-- AIM OF THE EXERCISE --
Report only how many lines of the records contain the word "созданный".

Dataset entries
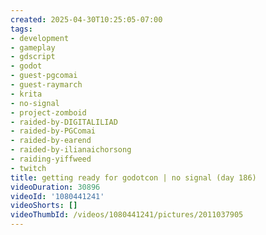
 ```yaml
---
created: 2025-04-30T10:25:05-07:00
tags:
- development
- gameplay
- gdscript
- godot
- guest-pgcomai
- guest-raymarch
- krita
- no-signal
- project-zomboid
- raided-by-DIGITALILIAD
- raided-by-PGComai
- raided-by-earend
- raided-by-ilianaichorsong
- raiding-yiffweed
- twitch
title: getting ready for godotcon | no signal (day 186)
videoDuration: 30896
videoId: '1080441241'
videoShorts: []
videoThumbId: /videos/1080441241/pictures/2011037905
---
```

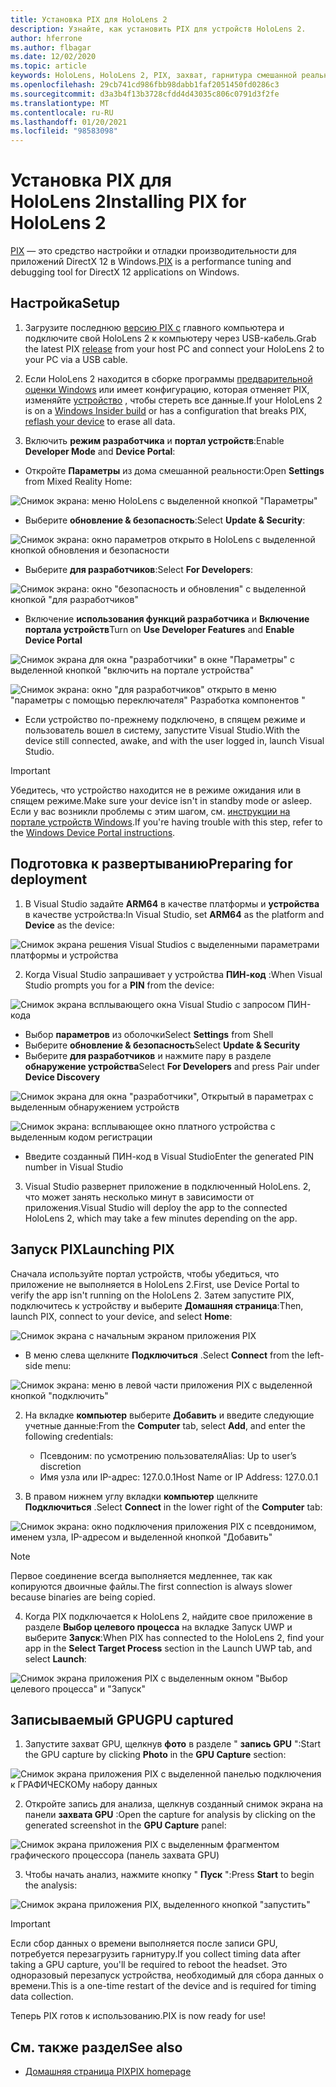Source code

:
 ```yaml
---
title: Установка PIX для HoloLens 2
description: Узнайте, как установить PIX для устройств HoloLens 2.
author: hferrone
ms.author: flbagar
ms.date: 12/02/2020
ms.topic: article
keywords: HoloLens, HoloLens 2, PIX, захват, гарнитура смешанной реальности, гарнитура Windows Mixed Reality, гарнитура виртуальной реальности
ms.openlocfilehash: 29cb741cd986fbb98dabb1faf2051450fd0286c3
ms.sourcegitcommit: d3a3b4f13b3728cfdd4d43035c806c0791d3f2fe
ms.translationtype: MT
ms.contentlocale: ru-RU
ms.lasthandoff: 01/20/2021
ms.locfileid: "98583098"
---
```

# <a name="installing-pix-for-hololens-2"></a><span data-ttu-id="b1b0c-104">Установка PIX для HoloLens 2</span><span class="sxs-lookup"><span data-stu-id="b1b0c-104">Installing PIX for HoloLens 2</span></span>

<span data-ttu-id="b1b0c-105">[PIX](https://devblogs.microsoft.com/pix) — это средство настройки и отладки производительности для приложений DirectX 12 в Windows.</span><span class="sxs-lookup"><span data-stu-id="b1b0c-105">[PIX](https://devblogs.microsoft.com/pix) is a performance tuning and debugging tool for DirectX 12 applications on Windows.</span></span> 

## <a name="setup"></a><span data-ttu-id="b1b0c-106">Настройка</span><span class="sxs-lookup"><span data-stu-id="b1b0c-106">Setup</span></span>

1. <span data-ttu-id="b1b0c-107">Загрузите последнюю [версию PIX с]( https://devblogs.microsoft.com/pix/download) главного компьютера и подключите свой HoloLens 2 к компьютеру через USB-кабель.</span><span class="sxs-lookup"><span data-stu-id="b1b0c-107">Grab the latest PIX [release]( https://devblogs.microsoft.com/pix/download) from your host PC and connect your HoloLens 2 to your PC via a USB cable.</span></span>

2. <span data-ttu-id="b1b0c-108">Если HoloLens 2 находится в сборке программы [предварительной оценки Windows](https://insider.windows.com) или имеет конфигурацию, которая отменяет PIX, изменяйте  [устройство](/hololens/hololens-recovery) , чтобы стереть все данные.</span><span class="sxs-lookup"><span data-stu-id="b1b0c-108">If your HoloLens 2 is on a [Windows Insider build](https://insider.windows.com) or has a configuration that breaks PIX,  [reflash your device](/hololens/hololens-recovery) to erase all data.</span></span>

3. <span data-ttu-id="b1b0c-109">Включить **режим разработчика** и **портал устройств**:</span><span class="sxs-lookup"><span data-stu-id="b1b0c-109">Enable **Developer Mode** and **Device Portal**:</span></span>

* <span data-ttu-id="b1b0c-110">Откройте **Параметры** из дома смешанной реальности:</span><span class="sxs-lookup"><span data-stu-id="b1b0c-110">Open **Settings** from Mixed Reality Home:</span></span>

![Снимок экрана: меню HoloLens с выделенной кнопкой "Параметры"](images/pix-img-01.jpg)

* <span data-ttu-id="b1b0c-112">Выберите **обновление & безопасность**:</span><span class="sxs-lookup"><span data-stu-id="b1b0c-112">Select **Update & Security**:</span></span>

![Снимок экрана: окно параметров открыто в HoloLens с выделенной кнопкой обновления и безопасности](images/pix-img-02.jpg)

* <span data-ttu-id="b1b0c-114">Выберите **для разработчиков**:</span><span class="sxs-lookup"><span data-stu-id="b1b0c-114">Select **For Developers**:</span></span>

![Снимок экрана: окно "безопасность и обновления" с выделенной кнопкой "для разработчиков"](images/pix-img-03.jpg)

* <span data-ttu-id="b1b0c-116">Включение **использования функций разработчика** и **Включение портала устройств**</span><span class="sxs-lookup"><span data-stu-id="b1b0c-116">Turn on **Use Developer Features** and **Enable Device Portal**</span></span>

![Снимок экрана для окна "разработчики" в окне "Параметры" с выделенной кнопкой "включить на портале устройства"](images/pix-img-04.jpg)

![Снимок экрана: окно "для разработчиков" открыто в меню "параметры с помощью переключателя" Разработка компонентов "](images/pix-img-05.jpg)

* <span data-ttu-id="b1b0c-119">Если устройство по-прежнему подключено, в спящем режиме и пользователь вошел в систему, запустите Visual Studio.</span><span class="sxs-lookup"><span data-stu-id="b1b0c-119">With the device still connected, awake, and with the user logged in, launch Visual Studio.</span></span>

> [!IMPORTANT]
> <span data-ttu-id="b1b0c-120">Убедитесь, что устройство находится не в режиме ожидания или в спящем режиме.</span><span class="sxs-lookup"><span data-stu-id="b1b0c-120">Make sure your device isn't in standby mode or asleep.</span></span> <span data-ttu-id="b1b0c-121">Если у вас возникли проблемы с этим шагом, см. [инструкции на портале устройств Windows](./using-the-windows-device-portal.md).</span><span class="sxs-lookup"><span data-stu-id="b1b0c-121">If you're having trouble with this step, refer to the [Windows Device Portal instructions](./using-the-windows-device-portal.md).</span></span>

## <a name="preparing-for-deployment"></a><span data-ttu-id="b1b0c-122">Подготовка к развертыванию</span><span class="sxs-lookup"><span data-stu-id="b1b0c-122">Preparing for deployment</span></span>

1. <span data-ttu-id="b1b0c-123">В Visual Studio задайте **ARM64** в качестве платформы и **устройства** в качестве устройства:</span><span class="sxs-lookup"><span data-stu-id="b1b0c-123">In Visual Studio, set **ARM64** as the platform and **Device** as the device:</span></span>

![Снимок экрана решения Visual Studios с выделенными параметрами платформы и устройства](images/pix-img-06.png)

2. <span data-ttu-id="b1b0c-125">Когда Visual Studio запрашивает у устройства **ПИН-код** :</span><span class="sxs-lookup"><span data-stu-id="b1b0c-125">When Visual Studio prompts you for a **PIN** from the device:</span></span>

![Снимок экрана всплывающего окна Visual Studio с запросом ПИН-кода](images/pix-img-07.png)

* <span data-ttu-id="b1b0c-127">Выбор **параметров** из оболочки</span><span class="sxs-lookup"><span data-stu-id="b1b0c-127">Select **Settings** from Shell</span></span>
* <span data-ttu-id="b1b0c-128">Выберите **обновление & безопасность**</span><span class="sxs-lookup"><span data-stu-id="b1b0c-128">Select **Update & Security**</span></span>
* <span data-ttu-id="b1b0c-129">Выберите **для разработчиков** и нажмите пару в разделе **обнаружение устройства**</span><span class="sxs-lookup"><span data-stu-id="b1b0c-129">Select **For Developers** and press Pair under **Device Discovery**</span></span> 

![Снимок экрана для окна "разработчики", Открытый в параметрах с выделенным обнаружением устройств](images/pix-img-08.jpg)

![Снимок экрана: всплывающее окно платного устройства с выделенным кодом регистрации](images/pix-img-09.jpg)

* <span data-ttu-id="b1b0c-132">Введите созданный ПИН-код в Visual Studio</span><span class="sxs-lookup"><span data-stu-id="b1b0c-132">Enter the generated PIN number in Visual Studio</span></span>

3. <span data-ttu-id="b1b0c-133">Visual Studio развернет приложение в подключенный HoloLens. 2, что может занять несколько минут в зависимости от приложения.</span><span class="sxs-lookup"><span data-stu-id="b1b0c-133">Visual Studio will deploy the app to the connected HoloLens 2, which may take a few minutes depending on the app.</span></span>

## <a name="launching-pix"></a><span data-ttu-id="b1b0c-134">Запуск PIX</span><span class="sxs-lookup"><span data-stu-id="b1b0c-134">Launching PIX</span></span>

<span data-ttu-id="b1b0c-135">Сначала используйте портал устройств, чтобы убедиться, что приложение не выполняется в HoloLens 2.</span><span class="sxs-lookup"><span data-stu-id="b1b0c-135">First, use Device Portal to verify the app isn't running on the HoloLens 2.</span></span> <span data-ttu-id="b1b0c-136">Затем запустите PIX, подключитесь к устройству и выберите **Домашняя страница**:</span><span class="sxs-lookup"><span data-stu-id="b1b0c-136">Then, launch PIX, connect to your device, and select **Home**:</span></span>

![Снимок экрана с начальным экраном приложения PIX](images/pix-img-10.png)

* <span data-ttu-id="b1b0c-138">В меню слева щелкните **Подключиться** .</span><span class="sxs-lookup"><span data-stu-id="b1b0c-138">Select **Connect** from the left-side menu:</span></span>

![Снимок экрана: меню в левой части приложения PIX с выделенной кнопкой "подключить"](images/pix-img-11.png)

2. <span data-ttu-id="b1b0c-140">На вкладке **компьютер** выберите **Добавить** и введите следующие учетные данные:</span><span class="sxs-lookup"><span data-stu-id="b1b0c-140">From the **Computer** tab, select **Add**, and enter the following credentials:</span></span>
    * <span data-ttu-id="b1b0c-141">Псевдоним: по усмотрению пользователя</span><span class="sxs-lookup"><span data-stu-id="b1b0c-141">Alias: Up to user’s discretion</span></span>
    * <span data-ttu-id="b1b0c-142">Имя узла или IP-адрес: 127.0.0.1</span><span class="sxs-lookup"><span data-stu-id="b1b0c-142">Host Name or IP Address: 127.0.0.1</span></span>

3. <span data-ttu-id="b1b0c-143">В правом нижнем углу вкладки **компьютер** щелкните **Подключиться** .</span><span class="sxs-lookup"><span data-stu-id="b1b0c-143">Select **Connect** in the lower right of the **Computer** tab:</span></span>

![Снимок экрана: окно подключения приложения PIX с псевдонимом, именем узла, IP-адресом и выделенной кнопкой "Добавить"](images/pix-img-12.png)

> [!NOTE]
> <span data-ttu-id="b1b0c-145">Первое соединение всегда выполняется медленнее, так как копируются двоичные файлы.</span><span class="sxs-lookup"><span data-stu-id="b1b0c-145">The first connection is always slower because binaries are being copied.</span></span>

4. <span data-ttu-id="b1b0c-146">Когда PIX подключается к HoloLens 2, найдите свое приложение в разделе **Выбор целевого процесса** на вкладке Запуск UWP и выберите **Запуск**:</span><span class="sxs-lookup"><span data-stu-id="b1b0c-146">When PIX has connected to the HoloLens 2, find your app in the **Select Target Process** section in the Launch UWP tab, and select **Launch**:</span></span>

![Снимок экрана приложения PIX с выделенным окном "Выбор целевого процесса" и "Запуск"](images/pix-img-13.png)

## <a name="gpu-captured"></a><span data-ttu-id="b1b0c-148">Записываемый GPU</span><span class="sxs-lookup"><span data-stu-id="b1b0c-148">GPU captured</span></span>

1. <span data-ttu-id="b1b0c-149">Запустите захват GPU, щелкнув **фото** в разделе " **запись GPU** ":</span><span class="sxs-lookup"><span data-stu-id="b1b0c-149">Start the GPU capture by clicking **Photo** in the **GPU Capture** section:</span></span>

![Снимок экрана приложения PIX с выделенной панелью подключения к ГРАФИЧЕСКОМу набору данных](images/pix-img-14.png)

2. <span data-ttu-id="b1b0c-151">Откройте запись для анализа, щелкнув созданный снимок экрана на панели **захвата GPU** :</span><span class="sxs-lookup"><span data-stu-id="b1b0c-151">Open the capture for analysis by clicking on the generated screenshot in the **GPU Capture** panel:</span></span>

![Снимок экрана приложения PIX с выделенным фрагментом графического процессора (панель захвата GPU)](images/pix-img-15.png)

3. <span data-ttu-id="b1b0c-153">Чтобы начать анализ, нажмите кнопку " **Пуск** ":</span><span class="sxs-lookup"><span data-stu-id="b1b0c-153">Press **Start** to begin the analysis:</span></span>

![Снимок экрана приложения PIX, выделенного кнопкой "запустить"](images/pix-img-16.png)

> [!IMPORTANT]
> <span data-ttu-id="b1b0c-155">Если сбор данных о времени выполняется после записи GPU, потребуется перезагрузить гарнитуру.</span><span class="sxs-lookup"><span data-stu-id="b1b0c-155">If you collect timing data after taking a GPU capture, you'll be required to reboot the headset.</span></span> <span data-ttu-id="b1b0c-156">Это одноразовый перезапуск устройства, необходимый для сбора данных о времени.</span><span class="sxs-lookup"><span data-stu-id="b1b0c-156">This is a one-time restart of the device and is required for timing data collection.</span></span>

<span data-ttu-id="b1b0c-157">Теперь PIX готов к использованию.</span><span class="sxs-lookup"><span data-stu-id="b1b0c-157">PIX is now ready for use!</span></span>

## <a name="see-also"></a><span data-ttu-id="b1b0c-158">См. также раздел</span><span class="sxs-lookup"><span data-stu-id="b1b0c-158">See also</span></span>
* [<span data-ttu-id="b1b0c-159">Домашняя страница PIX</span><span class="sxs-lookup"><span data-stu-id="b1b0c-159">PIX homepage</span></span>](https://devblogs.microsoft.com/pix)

-- WRITTEN RESPONSE --
2